Quo Vadis,
Two things lead me to believe the letter was genuine and not obtained by deception.
1.) Cardinal Ottaviani was also blind in September of 1969 when he signed the intervention, a mere 5 months before the letter to Gerard Lafond. Does this mean the Intervention is of dubious authenticity? In fact he had been blind since VCII. Are any of his other letters suspect due to his blindness?
2.) If Cardinal Ottaviani lent his signature to the Lafond letter mistakenly and through deception, why did he not disavow it at any time from February 1970 until his death in August of 1979?
As for the Mass of Paul VI being liturgical "innovation", Paul VI himself admits it twice in the address I cited! But he sees it as a good innovation. He also assumes, as do most Catholics, that the Pope has universal jurisdiction over the Mass a disciplinary matter and may make such innovations.
Fr. Cekada is entitled to his opinion, though being a sedevacantist, one naturally takes this into consideration when evaluating his opinion. Fr. Cekada seems to assume the See is vacant and then makes his deductions from this premise. Nevertheless, the words of Paul VI, as pope, in interpreting his own Mass, is a little bit more weighty than the opinion of Fr.
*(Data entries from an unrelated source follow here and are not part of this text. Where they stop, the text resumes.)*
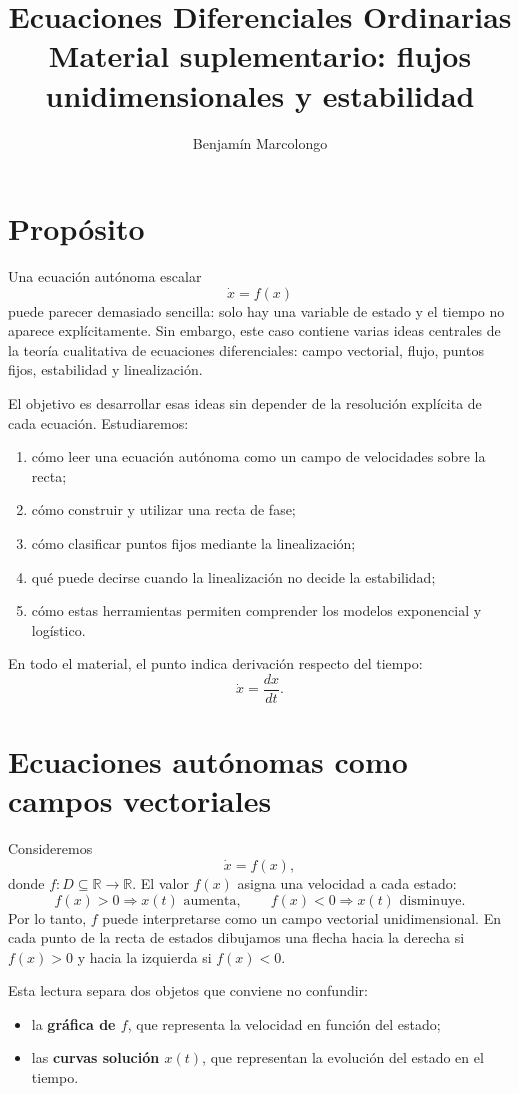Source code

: \documentclass[12pt,a4paper]{article}
\title{Ecuaciones Diferenciales Ordinarias\\Material suplementario: flujos unidimensionales y estabilidad}
\author{Benjamín Marcolongo}
\date{}
\newcommand{\R}{\mathbb{R}}
\begin{document}
	\maketitle

	\section{Propósito}

	Una ecuación autónoma escalar
	\[
	\dot{x}=f(x)
	\]
puede parecer demasiado sencilla: solo hay una variable de estado y el tiempo no aparece explícitamente. Sin embargo, este caso contiene varias ideas centrales de la teoría cualitativa de ecuaciones diferenciales: campo vectorial, flujo, puntos fijos, estabilidad y linealización.

	El objetivo es desarrollar esas ideas sin depender de la resolución explícita de cada ecuación. Estudiaremos:
	\begin{enumerate}[label=\arabic*.]
		\item cómo leer una ecuación autónoma como un campo de velocidades sobre la recta;
		\item cómo construir y utilizar una recta de fase;
		\item cómo clasificar puntos fijos mediante la linealización;
		\item qué puede decirse cuando la linealización no decide la estabilidad;
		\item cómo estas herramientas permiten comprender los modelos exponencial y logístico.
	\end{enumerate}

	En todo el material, el punto indica derivación respecto del tiempo:
	\[
	\dot{x}=\frac{dx}{dt}.
	\]

	\clearpage
	\section{Ecuaciones autónomas como campos vectoriales}

	Consideremos
	\[
	\dot{x}=f(x),
	\]
donde \(f\colon D\subseteq\R\to\R\). El valor \(f(x)\) asigna una velocidad a cada estado:
	\[
	f(x)>0 \Longrightarrow x(t)\text{ aumenta},
	\qquad
	f(x)<0 \Longrightarrow x(t)\text{ disminuye}.
	\]
Por lo tanto, \(f\) puede interpretarse como un campo vectorial unidimensional. En cada punto de la recta de estados dibujamos una flecha hacia la derecha si \(f(x)>0\) y hacia la izquierda si \(f(x)<0\).

	Esta lectura separa dos objetos que conviene no confundir:
	\begin{itemize}[leftmargin=*]
		\item la \textbf{gráfica de \(f\)}, que representa la velocidad en función del estado;
		\item las \textbf{curvas solución \(x(t)\)}, que representan la evolución del estado en el tiempo.
	\end{itemize}
\end{document}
Cekada or anyone else regarding said Mass.
You are correct that Michael Davies is highly critical of the Mass of Paul VI. However, in his book "The Church that Cannot Fail" he clarifies that despite his criticisms of that Mass, it cannot possibly be evil in and of itself as the Church could never feed itself poison. Here he is talking of the original Mass of Paul VI in Latin said by the book. He is not talking about the optional novelies that came later (CITH, female altar servers, lay EM's, guitars, etc.)